Was nicht mehr funktioniert, ist das logging. Ab dem Moment, wo der Thread in der zweiten Klasse die statische Methode ausführt, wird im Hauptthread nichts mehr gelogt. Ich versuche das mal codemäßig zusammenzufassen:

[HIGHLIGHT="Java"]public class Einstiegsklasse{

	 public static void main(String[] args) {	 
		Logging log=new Logging();
		//Hier wird die zweite Klasse initialisiert
		FileSystemHandling FS=new FileSystemHandling(log);		
		addDaemonShutdownHook();		
	}

	//Hier ist der Hook als embedded class
	static protected void addDaemonShutdownHook() {
        Runtime.getRuntime().addShutdownHook(new Thread() {            
            @Override
            public void run() {
                Einstiegsklasse.Shutdown();
            }
        });
    }


	public static void Shutdown() {
        //Hier wird die statische Methode StopSearch der Klasse FileSystemHandling aufgerufen       
        FileSystemHandling.StopSearch();
        try {
            getMainDaemonThread().join();           
        } catch (InterruptedException ex) {
            //log.SetLogmessage("Der abgesicherte Shutdownprozess konnte nicht durchgeführt werden.", enumLoglevel.SEVERE, ex);
        }
    }

}


public class FileSystemHandling{
	Logging mylog;
	boolean	theFlag;
	FileSystemHandling(Logging log){
		mylog=log;
		theFlag=true;
		Hauptmethode();
	}

	//Hier ist die Endlosschleife
	//Die wird tatsächlich abgebrochen, wenn theFlag=false, aber ab dem Zeitpunkt, wo der Thread vom 
	//Shutdown-Hook die Methode StopSearch() ausgeführt hat, wird in der Schleife nichts mehr gelogt!!!!
	Hauptmethode(){
		while(theFlag){
			//Mach was und logge
			mylog.schreibwas("",Level.INFO);
			//Mach nochwas und logge
			mylog.schreibwas("",Level.WARNING);
			//...
		}
	}

	//Hier wird die Abbruchbedingung gesetzt
	public static StopSearch(){
		theFlag=false;
	}
}[/HIGHLIGHT]

Ist das tatsächlich so, daß das Java-logging nicht thread save ist, oder entdeckt jemand einen Fehler im Programm? In der logging api-doc wird auf jeden Fall behauptet, daß die Klasse thread save ist. Sieht allerdings nicht so aus!
Grüße
Albrecht


----------



## ice-breaker (27. Feb 2009)

öhm, das Erste was dein ShutdownHook macht ist StopSearch() aufrufen und somit die Schleife beenden, ergo sobald der Shutdown-Hook ausgeführt wird ist die Schleife zu Ende und es kommen natürlich keine Log-Meldungen mehr.

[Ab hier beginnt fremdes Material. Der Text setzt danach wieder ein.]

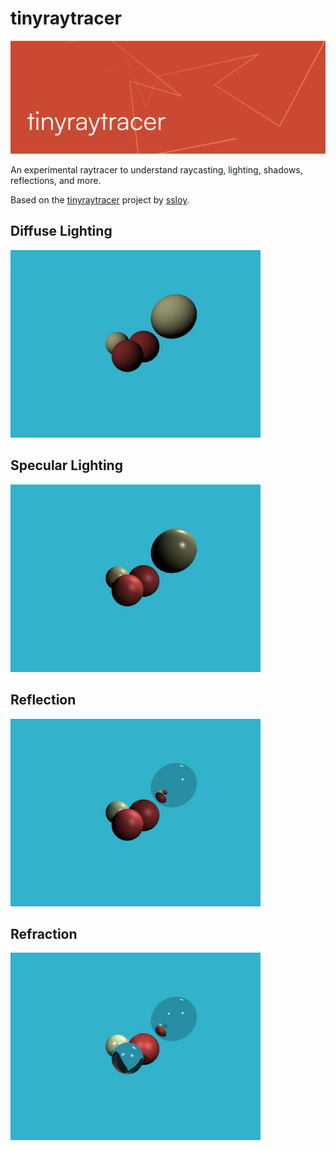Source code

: # tinyraytracer

<img src="tinyraytracer.png" alt="Cover image">

An experimental raytracer to understand raycasting, lighting, shadows, reflections, and more.

Based on the [tinyraytracer](https://github.com/ssloy/tinyraytracer) project by [ssloy](https://github.com/ssloy).

## Diffuse Lighting

<img src="spheres-shadow.jpg" alt="Spheres with shadows" width="400">

## Specular Lighting

<img src="spheres-spec.jpg" alt="Spheres with specular lighting" width="400">


## Reflection

<img src="spheres-reflection.jpg" alt="Spheres with reflection" width="400">


## Refraction

<img src="spheres-refraction.jpg" alt="Spheres with refraction" width="400">
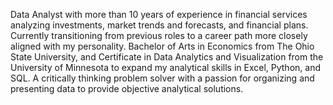 Data Analyst with more than 10 years of experience in financial services analyzing investments, market trends and forecasts, and financial plans.  Currently transitioning from previous roles to a career path more closely aligned with my personality.  Bachelor of Arts in Economics from The Ohio State University, and Certificate in Data Analytics and Visualization from the University of Minnesota to expand my analytical skills in Excel, Python, and SQL.  A critically thinking problem solver with a passion for organizing and presenting data to provide objective analytical solutions.
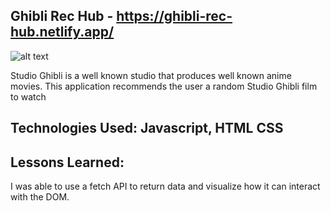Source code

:## Ghibli Rec Hub - https://ghibli-rec-hub.netlify.app/
![alt text](https://api.pikwy.com/web/627e681b9a16c002f70950ef.jpg)

Studio Ghibli is a well known studio that produces well known anime movies. This application recommends the user a random Studio Ghibli film to watch


## Technologies Used: Javascript, HTML CSS


## Lessons Learned:
I was able to use a fetch API to return data and visualize how it can interact with the DOM.
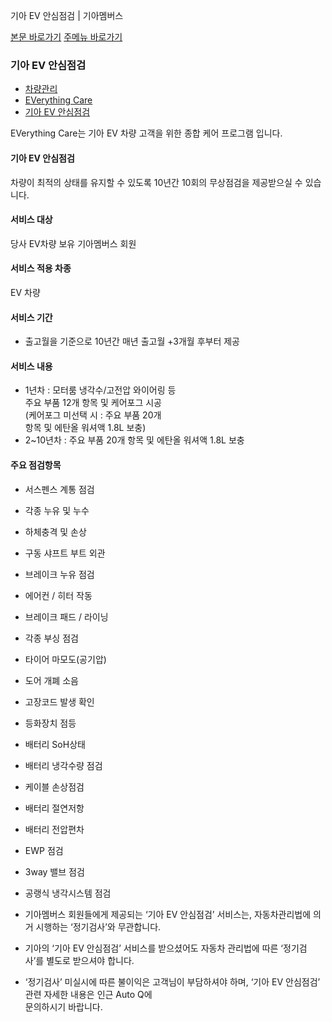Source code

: 기아 EV 안심점검 | 기아멤버스










 



[본문 바로가기](#content)
[주메뉴 바로가기](#gnb)

### 기아 EV 안심점검

* [차량관리](https://members.kia.com/kr/view/qnet/asn_prct/qnet_asn_prct_index.do)
* [EVerything Care](https://members.kia.com/kr/view/qben/qtes/ev_eightTest.do)
* [기아 EV 안심점검](https://members.kia.com/kr/view/qben/qtes/ev_eightTest.do)

EVerything Care는 기아 EV 차량 고객을 위한 종합 케어 프로그램 입니다.

#### 기아 EV 안심점검

차량이 최적의 상태를 유지할 수 있도록 10년간 10회의 무상점검을 제공받으실 수 있습니다.

#### 서비스 대상

당사 EV차량 보유 기아멤버스 회원

#### 서비스 적용 차종

EV 차량

#### 서비스 기간

* 출고월을 기준으로 10년간 매년 출고월 +3개월 후부터 제공

#### 서비스 내용

* 1년차
  :   모터룸 냉각수/고전압 와이어링 등   
      주요 부품 12개 항목 및 케어포그 시공   
      (케어포그 미선택 시 : 주요 부품 20개   
      항목 및 에탄올 워셔액 1.8L 보충)
* 2~10년차
  :   주요 부품 20개 항목 및 에탄올 워셔액 1.8L 보충

#### 주요 점검항목

* 서스펜스 계통 점검
* 각종 누유 및 누수
* 하체충격 및 손상

* 구동 샤프트 부트 외관
* 브레이크 누유 점검
* 에어컨 / 히터 작동

* 브레이크 패드 / 라이닝
* 각종 부싱 점검
* 타이어 마모도(공기압)

* 도어 개폐 소음
* 고장코드 발생 확인
* 등화장치 점등

* 배터리 SoH상태
* 배터리 냉각수량 점검
* 케이블 손상점검

* 배터리 절연저항
* 배터리 전압편차
* EWP 점검

* 3way 밸브 점검
* 공랭식 냉각시스템 점검

* 기아멤버스 회원들에게 제공되는 ‘기아 EV 안심점검’ 서비스는, 자동차관리법에 의거 시행하는 ‘정기검사’와 무관합니다.
* 기아의 ‘기아 EV 안심점검’ 서비스를 받으셨어도 자동차 관리법에 따른 ‘정기검사’를 별도로 받으셔야 합니다.
* ‘정기검사’ 미실시에 따른 불이익은 고객님이 부담하셔야 하며, ‘기아 EV 안심점검’ 관련 자세한 내용은 인근 Auto Q에   
  문의하시기 바랍니다.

Kein problem mit threadsave oder nicht (was eh etwas ganz anderes bedeutet) sondern einfach Programmierfehler von dir.


----------



## aldi15 (27. Feb 2009)

Hi icebreaker,


> das Erste was dein ShutdownHook macht ist StopSearch() aufrufen und somit die Schleife beenden


Nee, nee, neee, so einfach ist's nun auch wieder nich 
Also - in dem Augenblick, wo durch den Hook StopSearch() aufgerufen wird, wird der Flag auf false gesetzt, das heißt aber nicht, dass jetzt *sofort *die Schleife beendet wird. Wenn der Flag gesetzt wird, kann sich das Programm sonstwo in der Schleife befinden. Geprüft wird das Schleifenargument erst wieder nach einem kompletten Durchlauf - und dann steigt die Schleife aus, weil theFlag==false! D.h. der ganze Code zwischen dem Zeitpunkt wo der Flag gesetzt wird, bis zum Fuß der Schleife wird noch ausgeführt! Daß dem so ist, kann ich beweisen, denn die Arbeit, die dort getan wird (Bildverarbeitung) wird fertiggestellt! Lediglich das logging funktioniert dann nicht mehr, und zwar ziemlich genau nachdem der Thread vom Hook den Flag gesetzt hat.


> Kein problem mit threadsave oder nicht (was eh etwas ganz anderes bedeutet)


Tatsächlich?


> A piece of code is thread-safe if it functions correctly during simultaneous execution by multiple threads. In particular, it must satisfy the need for multiple threads to access the same shared data, and the need for a shared piece of data to be accessed by only one thread at any given time.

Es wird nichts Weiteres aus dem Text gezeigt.